» ACTION ITEM
In the data below, how many lines contain the string "href"? Give only the number.

(Pictures paired with source code)
---*---
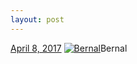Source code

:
 ```yaml
---
layout: post
---
```


<p>
  <time><a href="/615">April 8, 2017</a></time>
  <a href="/615"><img src="{{ site.assets_url }}/615-640.jpg" srcset="{{ site.assets_url }}/615-320.jpg 320w, {{ site.assets_url }}/615-640.jpg 640w, {{ site.assets_url }}/615-960.jpg 960w, {{ site.assets_url }}/615-1280.jpg 1280w" sizes="(min-width: 700px) 50vw, calc(100vw - 2rem)" alt="Bernal" /></a><span>Bernal</span>
</p>

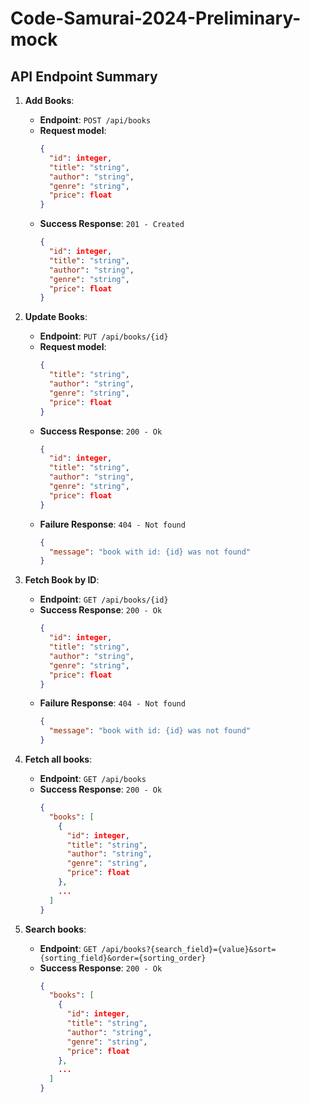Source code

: # Code-Samurai-2024-Preliminary-mock

## API Endpoint Summary

1. **Add Books**:
   - **Endpoint**: `POST /api/books`
   - **Request model**:
     ```json
     {
       "id": integer,
       "title": "string",
       "author": "string",
       "genre": "string",
       "price": float
     }
     ```
   - **Success Response**: `201 - Created`
     ```json
     {
       "id": integer,
       "title": "string",
       "author": "string",
       "genre": "string",
       "price": float
     }
     ```

2. **Update Books**:
   - **Endpoint**: `PUT /api/books/{id}`
   - **Request model**:
     ```json
     {
       "title": "string",
       "author": "string",
       "genre": "string",
       "price": float
     }
     ```
   - **Success Response**: `200 - Ok`
     ```json
     {
       "id": integer,
       "title": "string",
       "author": "string",
       "genre": "string",
       "price": float
     }
     ```
   - **Failure Response**: `404 - Not found`
     ```json
     {
       "message": "book with id: {id} was not found"
     }
     ```

3. **Fetch Book by ID**:
   - **Endpoint**: `GET /api/books/{id}`
   - **Success Response**: `200 - Ok`
     ```json
     {
       "id": integer,
       "title": "string",
       "author": "string",
       "genre": "string",
       "price": float
     }
     ```
   - **Failure Response**: `404 - Not found`
     ```json
     {
       "message": "book with id: {id} was not found"
     }
     ```

4. **Fetch all books**:
   - **Endpoint**: `GET /api/books`
   - **Success Response**: `200 - Ok`
     ```json
     {
       "books": [
         {
           "id": integer,
           "title": "string",
           "author": "string",
           "genre": "string",
           "price": float
         },
         ...
       ]
     }
     ```

5. **Search books**:
   - **Endpoint**: `GET /api/books?{search_field}={value}&sort={sorting_field}&order={sorting_order}`
   - **Success Response**: `200 - Ok`
     ```json
     {
       "books": [
         {
           "id": integer,
           "title": "string",
           "author": "string",
           "genre": "string",
           "price": float
         },
         ...
       ]
     }
     ```
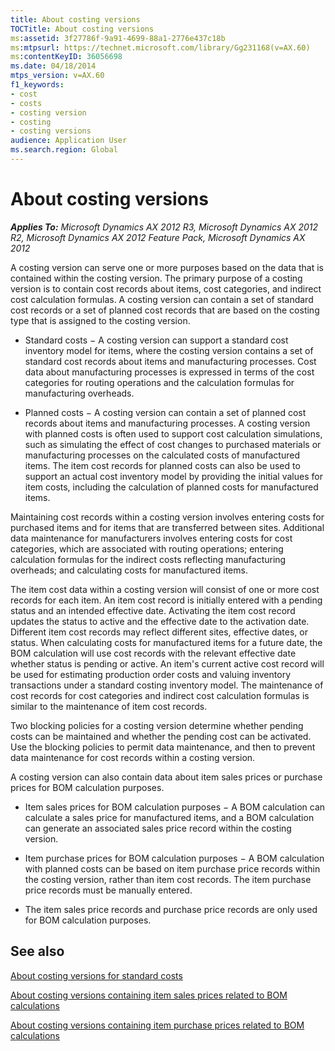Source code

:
 ```yaml
---
title: About costing versions
TOCTitle: About costing versions
ms:assetid: 3f27786f-9a91-4699-88a1-2776e437c18b
ms:mtpsurl: https://technet.microsoft.com/library/Gg231168(v=AX.60)
ms:contentKeyID: 36056698
ms.date: 04/18/2014
mtps_version: v=AX.60
f1_keywords:
- cost
- costs
- costing version
- costing
- costing versions
audience: Application User
ms.search.region: Global
---
```


# About costing versions 


_**Applies To:** Microsoft Dynamics AX 2012 R3, Microsoft Dynamics AX 2012 R2, Microsoft Dynamics AX 2012 Feature Pack, Microsoft Dynamics AX 2012_

A costing version can serve one or more purposes based on the data that is contained within the costing version. The primary purpose of a costing version is to contain cost records about items, cost categories, and indirect cost calculation formulas. A costing version can contain a set of standard cost records or a set of planned cost records that are based on the costing type that is assigned to the costing version.

  - Standard costs − A costing version can support a standard cost inventory model for items, where the costing version contains a set of standard cost records about items and manufacturing processes. Cost data about manufacturing processes is expressed in terms of the cost categories for routing operations and the calculation formulas for manufacturing overheads.

  - Planned costs − A costing version can contain a set of planned cost records about items and manufacturing processes. A costing version with planned costs is often used to support cost calculation simulations, such as simulating the effect of cost changes to purchased materials or manufacturing processes on the calculated costs of manufactured items. The item cost records for planned costs can also be used to support an actual cost inventory model by providing the initial values for item costs, including the calculation of planned costs for manufactured items.

Maintaining cost records within a costing version involves entering costs for purchased items and for items that are transferred between sites. Additional data maintenance for manufacturers involves entering costs for cost categories, which are associated with routing operations; entering calculation formulas for the indirect costs reflecting manufacturing overheads; and calculating costs for manufactured items.

The item cost data within a costing version will consist of one or more cost records for each item. An item cost record is initially entered with a pending status and an intended effective date. Activating the item cost record updates the status to active and the effective date to the activation date. Different item cost records may reflect different sites, effective dates, or status. When calculating costs for manufactured items for a future date, the BOM calculation will use cost records with the relevant effective date whether status is pending or active. An item's current active cost record will be used for estimating production order costs and valuing inventory transactions under a standard costing inventory model. The maintenance of cost records for cost categories and indirect cost calculation formulas is similar to the maintenance of item cost records.

Two blocking policies for a costing version determine whether pending costs can be maintained and whether the pending cost can be activated. Use the blocking policies to permit data maintenance, and then to prevent data maintenance for cost records within a costing version.

A costing version can also contain data about item sales prices or purchase prices for BOM calculation purposes.

  - Item sales prices for BOM calculation purposes − A BOM calculation can calculate a sales price for manufactured items, and a BOM calculation can generate an associated sales price record within the costing version.

  - Item purchase prices for BOM calculation purposes − A BOM calculation with planned costs can be based on item purchase price records within the costing version, rather than item cost records. The item purchase price records must be manually entered.

  - The item sales price records and purchase price records are only used for BOM calculation purposes.

## See also

[About costing versions for standard costs](about-costing-versions-for-standard-costs.md)

[About costing versions containing item sales prices related to BOM calculations](about-costing-versions-containing-item-sales-prices-related-to-bom-calculations.md)

[About costing versions containing item purchase prices related to BOM calculations](about-costing-versions-containing-item-purchase-prices-related-to-bom-calculations.md)

  


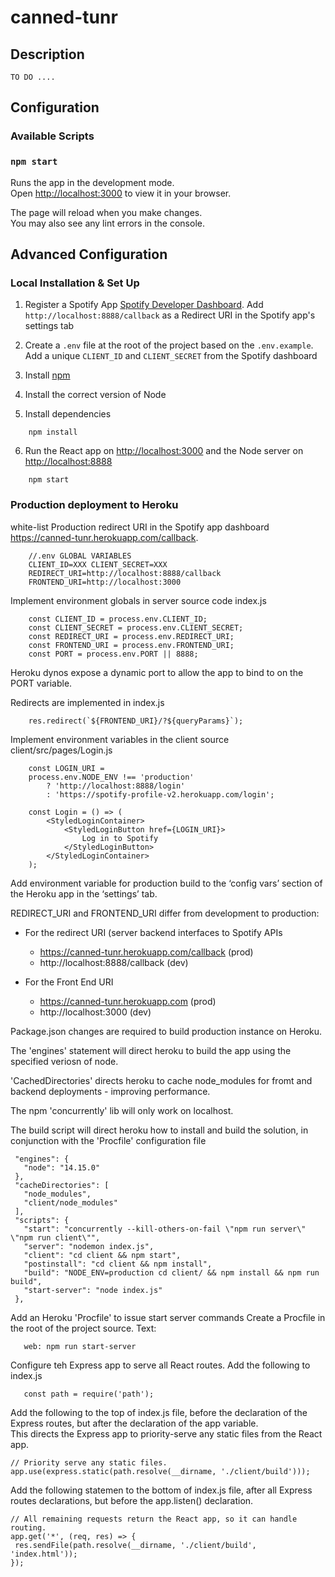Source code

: # canned-tunr


## Description

    TO DO .... 



## Configuration

### Available Scripts


### `npm start`

Runs the app in the development mode.\
Open [http://localhost:3000](http://localhost:3000) to view it in your browser.

The page will reload when you make changes.\
You may also see any lint errors in the console.



## Advanced Configuration


### Local Installation & Set Up

1. Register a  Spotify App  [Spotify Developer Dashboard](https://developer.spotify.com/dashboard/). Add `http://localhost:8888/callback` as a Redirect URI in the Spotify app's settings tab

2. Create a `.env` file at the root of the project based on  the `.env.example`.  
   Add a unique `CLIENT_ID` and `CLIENT_SECRET` from the Spotify dashboard

3. Install [npm](https://www.npmjs.com/) 

4. Install the correct version of Node

5. Install dependencies

```shell
    npm install
```

6. Run the React app on <http://localhost:3000> and the Node server on <http://localhost:8888>

```shell
    npm start
```

### Production deployment to Heroku

white-list Production redirect URI in the Spotify app dashboard  https://canned-tunr.herokuapp.com/callback.

```shell
    //.env GLOBAL VARIABLES 
    CLIENT_ID=XXX CLIENT_SECRET=XXX 
    REDIRECT_URI=http://localhost:8888/callback 
    FRONTEND_URI=http://localhost:3000
```

Implement environment globals in server source code index.js 

```shell
    const CLIENT_ID = process.env.CLIENT_ID; 
    const CLIENT_SECRET = process.env.CLIENT_SECRET; 
    const REDIRECT_URI = process.env.REDIRECT_URI; 
    const FRONTEND_URI = process.env.FRONTEND_URI; 
    const PORT = process.env.PORT || 8888;
```
Heroku dynos expose a dynamic port to allow the app to bind to on the PORT variable. 

Redirects are implemented in index.js 

```shell
    res.redirect(`${FRONTEND_URI}/?${queryParams}`);
```

Implement environment variables in the client source  client/src/pages/Login.js

```shell
    const LOGIN_URI =
    process.env.NODE_ENV !== 'production'
        ? 'http://localhost:8888/login'
        : 'https://spotify-profile-v2.herokuapp.com/login';

    const Login = () => (
        <StyledLoginContainer>
            <StyledLoginButton href={LOGIN_URI}>
                Log in to Spotify
            </StyledLoginButton>
        </StyledLoginContainer>
    );
 ```
Add environment variable for production build to the ‘config vars’ section of the Heroku app in the ‘settings’ tab.

REDIRECT_URI and FRONTEND_URI  differ from development to production:

- For the redirect URI (server backend interfaces to Spotify APIs
    - https://canned-tunr.herokuapp.com/callback  (prod)
    - http://localhost:8888/callback (dev)


- For the Front End URI 
    - https://canned-tunr.herokuapp.com (prod)
    - http://localhost:3000 (dev)


Package.json changes are required to build production instance on Heroku. 

The 'engines' statement will direct heroku to build the app using the specified veriosn of node.

'CachedDirectories' directs heroku to cache node_modules for fromt and backend deployments  - improving performance.

The npm 'concurrently' lib will only work on localhost. 

The build script will direct heroku how to install and build the solution, in conjunction with the 'Procfile' configuration file 

 ```shell
  "engines": {
    "node": "14.15.0"
  },
  "cacheDirectories": [
    "node_modules",
    "client/node_modules"
  ],
  "scripts": {
    "start": "concurrently --kill-others-on-fail \"npm run server\" \"npm run client\"",
    "server": "nodemon index.js",
    "client": "cd client && npm start",
    "postinstall": "cd client && npm install",
    "build": "NODE_ENV=production cd client/ && npm install && npm run build",
    "start-server": "node index.js"
  }, 
 ```

Add an Heroku 'Procfile' to issue start server commands 
Create a  Procfile in the root of the project source.
Text: 
 ```shell
    web: npm run start-server
 ```

Configure teh Express app to serve all React  routes.
Add the following to index.js 

 ```shell
    const path = require('path');
 ```

Add the following to the top of index.js file, before the declaration of the  Express routes, but after the declaration of the app variable.  
This directs the Express app to priority-serve any static files from the React app.

 ```shell
// Priority serve any static files.
app.use(express.static(path.resolve(__dirname, './client/build')));
 ```

Add the following statemen to the bottom of index.js file, after all Express routes declarations, but before the app.listen() declaration.

 ```shell
// All remaining requests return the React app, so it can handle routing.
app.get('*', (req, res) => {
  res.sendFile(path.resolve(__dirname, './client/build', 'index.html'));
});
 ```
---*---
» EXERCISE ANSWER
3